While more than 60,000 American troops are still fighting in Afghanistan and Iraq falls further into sectarian chaos, President Obama has decided to militarily involve the United States in a civil war in Syria. His rationale rests on Syrian civilian casualties and refugees, his longstanding statements that Assad “must go,” and the use of chemical weapons by Assad. He is also seeking to offset the support to Assad provided by Russia, Iran and Hezbollah and bring a balance to the battlefield.
President Obama has just stepped onto a slippery slope with a military and diplomatic quagmire at its bottom. There is no evidence that his decision is part of a regional grand strategy or that we have identified the ways and means that will achieve an (as yet unidentified) end. This is a civil war and both sides have contributed to the 90,000 deaths and Mr. Assad retains the support of a significant portion of the Syrian population. Further U.S. involvement morphs this civil war into a proxy war between the U.S., Europe, and Saudi Arabia on one side and Iran, Russia and Hezbollah on the other. The latter group has significantly greater national interests in Syria than the former. Furthermore, this alignment makes Russian support of U.S. efforts to contain Iran’s nuclear program more unlikely and reduces Israel’s security. Finally, arming the rebels has the effect of prolonging and intensifying the fighting and makes a diplomatic or political solution less likely.
President Obama and his advisors have stepped into this dark, slippery slope by ignoring both history and current reality.
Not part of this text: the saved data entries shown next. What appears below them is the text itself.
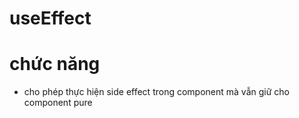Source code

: # useEffect

# chức năng

- cho phép thực hiện side effect trong component mà vẫn giữ cho component pure
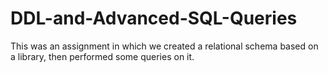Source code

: # DDL-and-Advanced-SQL-Queries
This was an assignment in which we created a relational schema based on a library, then performed some queries on it.
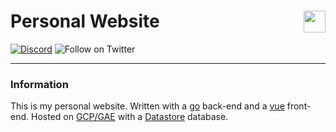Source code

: # Personal Website [<img align="right" src="https://cdn.tcole.me/logo.png" height="35">](https://github.com/TimothyCole/timcole.me)

[![Discord](https://img.shields.io/discord/313591755180081153.svg?label=Personal%20Discord&colorB=308bcd&maxAge=3600)](https://discordapp.com/invite/YFtfGwq)
![Follow on Twitter](https://img.shields.io/twitter/follow/modesttim.svg?style=popout&label=Follow%20on%20Twitter)

---

### Information
This is my personal website.  Written with a [go](https://golang.org/) back-end and a [vue](https://vuejs.org/) front-end.  Hosted on [GCP/GAE](https://cloud.google.com/appengine/) with a [Datastore](https://cloud.google.com/datastore/) database.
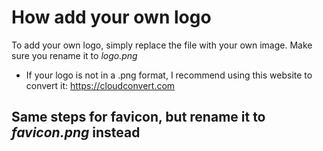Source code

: # How add your own logo

To add your own logo, simply replace the file with your own image. Make sure you rename it to *logo.png*
- If your logo is not in a .png format, I recommend using this website to convert it: https://cloudconvert.com


## Same steps for favicon, but rename it to *favicon.png* instead
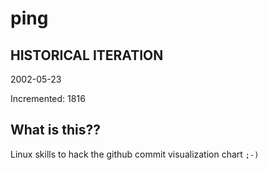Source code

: # ping

## HISTORICAL ITERATION
2002-05-23

Incremented: 1816

## What is this?? 
Linux skills to hack the github commit visualization chart `;-)`
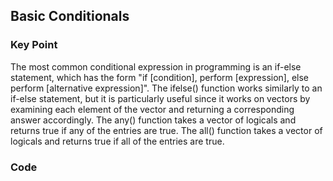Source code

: ## Basic Conditionals
### Key Point
The most common conditional expression in programming is an if-else statement, which has the form "if [condition], perform [expression], else perform [alternative expression]".
The ifelse() function works similarly to an if-else statement, but it is particularly useful since it works on vectors by examining each element of the vector and returning a corresponding answer accordingly.
The any() function takes a vector of logicals and returns true if any of the entries are true.
The all() function takes a vector of logicals and returns true if all of the entries are true.
### Code
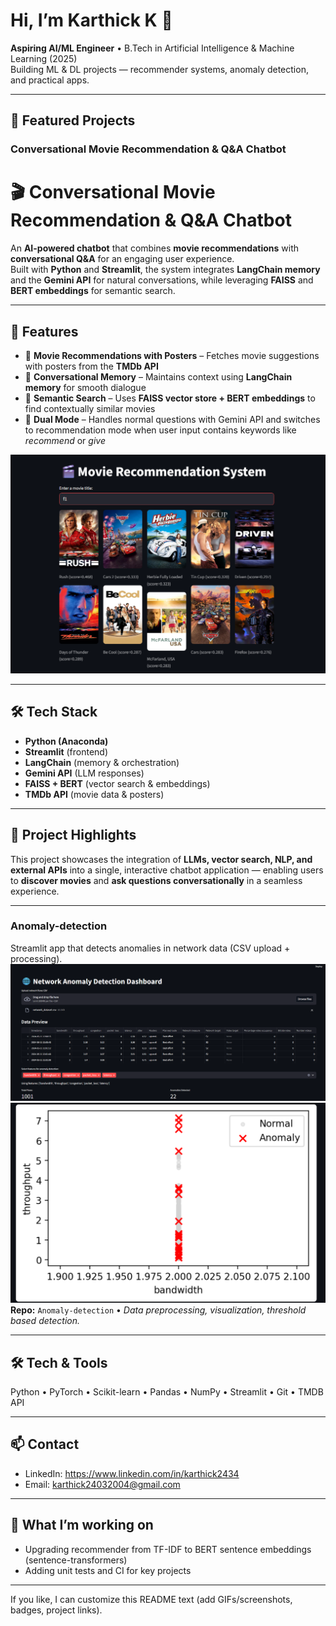 # Hi, I’m Karthick K 👋
**Aspiring AI/ML Engineer** • B.Tech in Artificial Intelligence & Machine Learning (2025)  
Building ML & DL projects — recommender systems, anomaly detection, and practical apps.


---

## 🔭 Featured Projects
### Conversational Movie Recommendation & Q&A Chatbot
# 🎬 Conversational Movie Recommendation & Q&A Chatbot  

An **AI-powered chatbot** that combines **movie recommendations** with **conversational Q&A** for an engaging user experience.  
Built with **Python** and **Streamlit**, the system integrates **LangChain memory** and the **Gemini API** for natural conversations, while leveraging **FAISS** and **BERT embeddings** for semantic search.  

---

## 🔑 Features  
- 🎥 **Movie Recommendations with Posters** – Fetches movie suggestions with posters from the **TMDb API**  
- 🧠 **Conversational Memory** – Maintains context using **LangChain memory** for smooth dialogue  
- 🔎 **Semantic Search** – Uses **FAISS vector store + BERT embeddings** to find contextually similar movies  
- 💬 **Dual Mode** – Handles normal questions with Gemini API and switches to recommendation mode when user input contains keywords like *recommend* or *give*

![Frontend Screenshot](frontend%20screenshot.png)

---

## 🛠️ Tech Stack  
- **Python (Anaconda)**  
- **Streamlit** (frontend)  
- **LangChain** (memory & orchestration)  
- **Gemini API** (LLM responses)  
- **FAISS + BERT** (vector search & embeddings)  
- **TMDb API** (movie data & posters)  

---

## 🚀 Project Highlights  
This project showcases the integration of **LLMs, vector search, NLP, and external APIs** into a single, interactive chatbot application — enabling users to **discover movies** and **ask questions conversationally** in a seamless experience.  

---

### Anomaly-detection
Streamlit app that detects anomalies in network data (CSV upload + processing). 
![Anomaly Detection Screenshot 1](scrennshot1.png)
![Anomaly Detection Screenshot 2](screenshot2.png)
**Repo:** `Anomaly-detection` • *Data preprocessing, visualization, threshold based detection.*





---

## 🛠️ Tech & Tools
Python • PyTorch • Scikit-learn • Pandas • NumPy • Streamlit • Git  • TMDB API

---

## 📫 Contact
- LinkedIn: https://www.linkedin.com/in/karthick2434  
- Email: karthick24032004@gmail.com

---

## 🔁 What I’m working on
- Upgrading recommender from TF-IDF to BERT sentence embeddings (sentence-transformers)
- Adding unit tests and CI for key projects

---

If you like, I can customize this README text (add GIFs/screenshots, badges, project links).
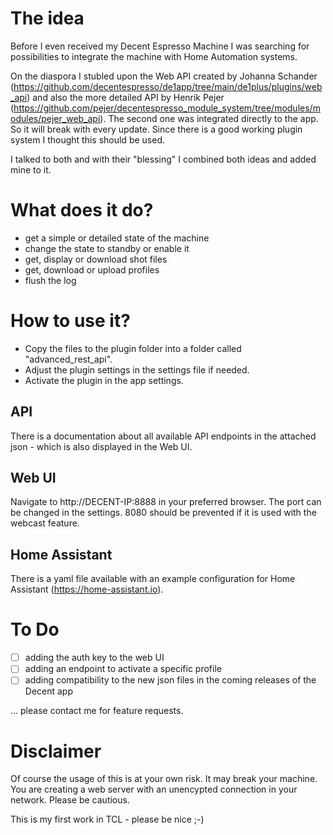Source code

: # The idea
Before I even received my Decent Espresso Machine I was searching for possibilities to integrate the machine with Home Automation systems.

On the diaspora I stubled upon the Web API created by Johanna Schander (https://github.com/decentespresso/de1app/tree/main/de1plus/plugins/web_api) and also the more detailed API by Henrik Pejer (https://github.com/pejer/decentespresso_module_system/tree/modules/modules/pejer_web_api). The second one was integrated directly to the app. So it will break with every update. Since there is a good working plugin system I thought this should be used.

I talked to both and with their "blessing" I combined both ideas and added mine to it.

# What does it do?
* get a simple or detailed state of the machine
* change the state to standby or enable it
* get, display or download shot files
* get, download or upload profiles
* flush the log


# How to use it?
* Copy the files to the plugin folder into a folder called "advanced_rest_api".
* Adjust the plugin settings in the settings file if needed.
* Activate the plugin in the app settings.

## API
There is a documentation about all available API endpoints in the attached json - which is also displayed in the Web UI.

## Web UI
Navigate to http://DECENT-IP:8888 in your preferred browser. The port can be changed in the settings. 8080 should be prevented if it is used with the webcast feature.

## Home Assistant
There is a yaml file available with an example configuration for Home Assistant (https://home-assistant.io).

# To Do
- [ ] adding the auth key to the web UI
- [ ] adding an endpoint to activate a specific profile
- [ ] adding compatibility to the new json files in the coming releases of the Decent app

... please contact me for feature requests. 

# Disclaimer
Of course the usage of this is at your own risk. It may break your machine. You are creating a web server with an unencypted connection in your network. Please be cautious.

This is my first work in TCL - please be nice ;-)
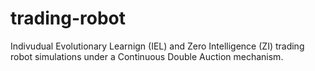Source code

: # trading-robot

Indivudual Evolutionary Learnign (IEL) and Zero Intelligence (ZI) trading robot simulations under a Continuous Double Auction mechanism. 
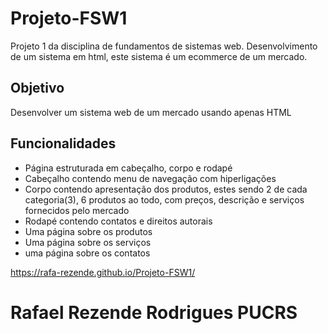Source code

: # Projeto-FSW1
Projeto 1 da disciplina de fundamentos de sistemas web. Desenvolvimento de um sistema em html, este sistema é um ecommerce de um mercado.

## Objetivo
Desenvolver um sistema web de um mercado usando apenas HTML
## Funcionalidades 
- Página estruturada em cabeçalho, corpo e rodapé
- Cabeçalho contendo menu de navegação com hiperligações
- Corpo contendo apresentação dos produtos, estes sendo 2 de cada categoria(3), 6 produtos ao todo, com preços, descrição e serviços fornecidos pelo mercado
- Rodapé contendo contatos e direitos autorais 
- Uma página sobre os produtos
- Uma página sobre os serviços
- uma página sobre os contatos


https://rafa-rezende.github.io/Projeto-FSW1/
# Rafael Rezende Rodrigues PUCRS 
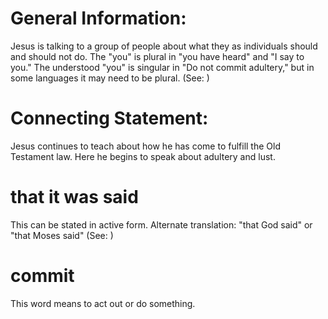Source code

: 
# General Information:
Jesus is talking to a group of people about what they as individuals should and should not do. The "you" is plural in "you have heard" and "I say to you." The understood "you" is singular in "Do not commit adultery," but in some languages it may need to be plural. (See: )

# Connecting Statement:
Jesus continues to teach about how he has come to fulfill the Old Testament law. Here he begins to speak about adultery and lust.

# that it was said
This can be stated in active form. Alternate translation: "that God said" or "that Moses said" (See: )

# commit
This word means to act out or do something.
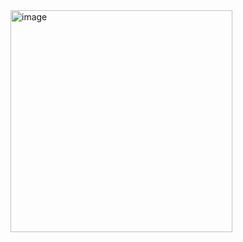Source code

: <img width="355" alt="image" src="https://user-images.githubusercontent.com/114863642/195366013-5c6ec31f-4721-4f1c-8581-471867601bd6.png">
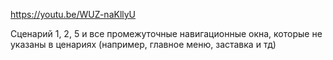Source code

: https://youtu.be/WUZ-naKllyU

Сценарий 1, 2, 5 и все промежуточные навигационные окна, которые не указаны в ценариях (например, главное меню, заставка и тд)
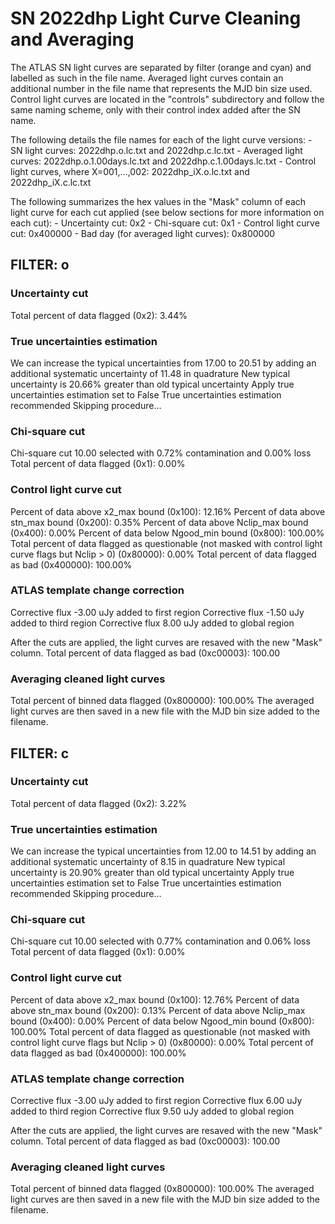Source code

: # SN 2022dhp Light Curve Cleaning and Averaging

The ATLAS SN light curves are separated by filter (orange and cyan) and labelled as such in the file name. Averaged light curves contain an additional number in the file name that represents the MJD bin size used. Control light curves are located in the "controls" subdirectory and follow the same naming scheme, only with their control index added after the SN name.

The following details the file names for each of the light curve versions:
	- SN light curves: 2022dhp.o.lc.txt and 2022dhp.c.lc.txt
	- Averaged light curves: 2022dhp.o.1.00days.lc.txt and 2022dhp.c.1.00days.lc.txt
	- Control light curves, where X=001,...,002: 2022dhp_iX.o.lc.txt and 2022dhp_iX.c.lc.txt

The following summarizes the hex values in the "Mask" column of each light curve for each cut applied (see below sections for more information on each cut): 
	- Uncertainty cut: 0x2
	- Chi-square cut: 0x1
	- Control light curve cut: 0x400000
	- Bad day (for averaged light curves): 0x800000

## FILTER: o

### Uncertainty cut
Total percent of data flagged (0x2): 3.44%

### True uncertainties estimation
We can increase the typical uncertainties from 17.00 to 20.51 by adding an additional systematic uncertainty of 11.48 in quadrature
New typical uncertainty is 20.66% greater than old typical uncertainty
Apply true uncertainties estimation set to False
True uncertainties estimation recommended
Skipping procedure...

### Chi-square cut
Chi-square cut 10.00 selected with 0.72% contamination and 0.00% loss
Total percent of data flagged (0x1): 0.00%

### Control light curve cut
Percent of data above x2_max bound (0x100): 12.16%
Percent of data above stn_max bound (0x200): 0.35%
Percent of data above Nclip_max bound (0x400): 0.00%
Percent of data below Ngood_min bound (0x800): 100.00%
Total percent of data flagged as questionable (not masked with control light curve flags but Nclip > 0) (0x80000): 0.00%
Total percent of data flagged as bad (0x400000): 100.00%

### ATLAS template change correction
Corrective flux -3.00 uJy added to first region
Corrective flux -1.50 uJy added to third region
Corrective flux 8.00 uJy added to global region

After the cuts are applied, the light curves are resaved with the new "Mask" column.
Total percent of data flagged as bad (0xc00003): 100.00

### Averaging cleaned light curves
Total percent of binned data flagged (0x800000): 100.00%
The averaged light curves are then saved in a new file with the MJD bin size added to the filename.

## FILTER: c

### Uncertainty cut
Total percent of data flagged (0x2): 3.22%

### True uncertainties estimation
We can increase the typical uncertainties from 12.00 to 14.51 by adding an additional systematic uncertainty of 8.15 in quadrature
New typical uncertainty is 20.90% greater than old typical uncertainty
Apply true uncertainties estimation set to False
True uncertainties estimation recommended
Skipping procedure...

### Chi-square cut
Chi-square cut 10.00 selected with 0.77% contamination and 0.06% loss
Total percent of data flagged (0x1): 0.00%

### Control light curve cut
Percent of data above x2_max bound (0x100): 12.76%
Percent of data above stn_max bound (0x200): 0.13%
Percent of data above Nclip_max bound (0x400): 0.00%
Percent of data below Ngood_min bound (0x800): 100.00%
Total percent of data flagged as questionable (not masked with control light curve flags but Nclip > 0) (0x80000): 0.00%
Total percent of data flagged as bad (0x400000): 100.00%

### ATLAS template change correction
Corrective flux -3.00 uJy added to first region
Corrective flux 6.00 uJy added to third region
Corrective flux 9.50 uJy added to global region

After the cuts are applied, the light curves are resaved with the new "Mask" column.
Total percent of data flagged as bad (0xc00003): 100.00

### Averaging cleaned light curves
Total percent of binned data flagged (0x800000): 100.00%
The averaged light curves are then saved in a new file with the MJD bin size added to the filename.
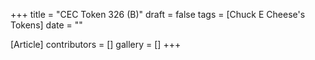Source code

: +++
title = "CEC Token 326 (B)"
draft = false
tags = [Chuck E Cheese's Tokens]
date = ""

[Article]
contributors = []
gallery = []
+++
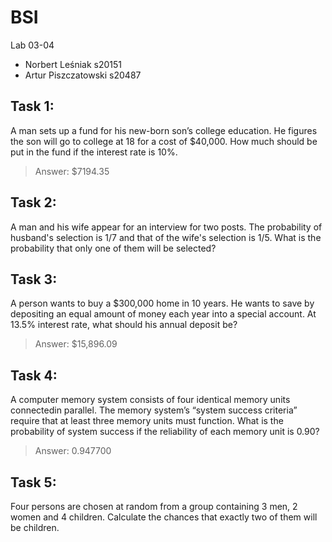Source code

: # BSI
Lab 03-04
* Norbert Leśniak s20151
* Artur Piszczatowski s20487

## Task 1:
A man sets up a fund for his new-born son’s college education. He figures the son will go to college at 18 for a cost of $40,000. How much should be put in the fund if the interest rate is 10%.
> Answer: $7194.35

## Task 2:
A  man and his  wife appear for an interview for two posts. The probability of husband's selection is 1/7 and that of the wife's selection is  1/5. What is the probability that only one of them will be selected?

## Task 3: 
A person wants to buy a $300,000 home in 10 years. He wants to save by depositing an equal amount of money each year into a special account. At 13.5% interest rate, what should his annual deposit be?
> Answer: $15,896.09

## Task 4:
A computer memory system consists of four identical memory units connectedin parallel. The memory system’s “system success criteria” require that at least three memory units must function. What is the probability of system success if the reliability of each memory unit is 0.90?
> Answer: 0.947700

## Task 5:
Four persons are  chosen at random from a group containing 3 men, 2 women and 4 children. Calculate the chances that exactly two of them will be children.
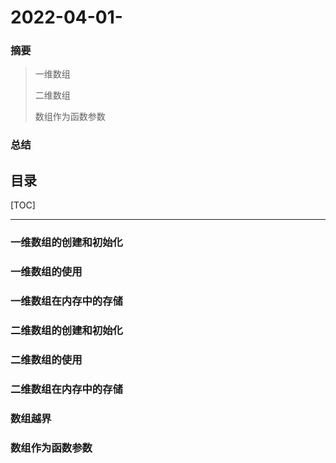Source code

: # 2022-04-01-

### 摘要
> 一维数组
>
> 二维数组
>
> 数组作为函数参数

### 总结

> 

目录
---
[TOC]

------

### 一维数组的创建和初始化

### 一维数组的使用

### 一维数组在内存中的存储

### 二维数组的创建和初始化

### 二维数组的使用

### 二维数组在内存中的存储

### 数组越界

### 数组作为函数参数


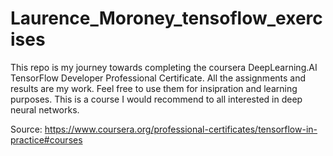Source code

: # Laurence_Moroney_tensoflow_exercises
This repo is my journey towards completing the coursera DeepLearning.AI TensorFlow Developer Professional Certificate.
All the assignments and results are my work. Feel free to use them for insipration and learning purposes. 
This is a course I would recommend to all interested in deep neural networks.

Source: https://www.coursera.org/professional-certificates/tensorflow-in-practice#courses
Our history in Vietnam, Iraq, Afghanistan, Somalia, Egypt and Libya says that we have not been very successful bending outcomes to support our interests. And the current reality is that we are a debtor nation reducing funding for Head Start and cancer research while now deciding to spend scarce dollars in support of an unstructured rebel force in Syria without any end state having been identified. When reacting is substituted for strategic thinking learning suffers.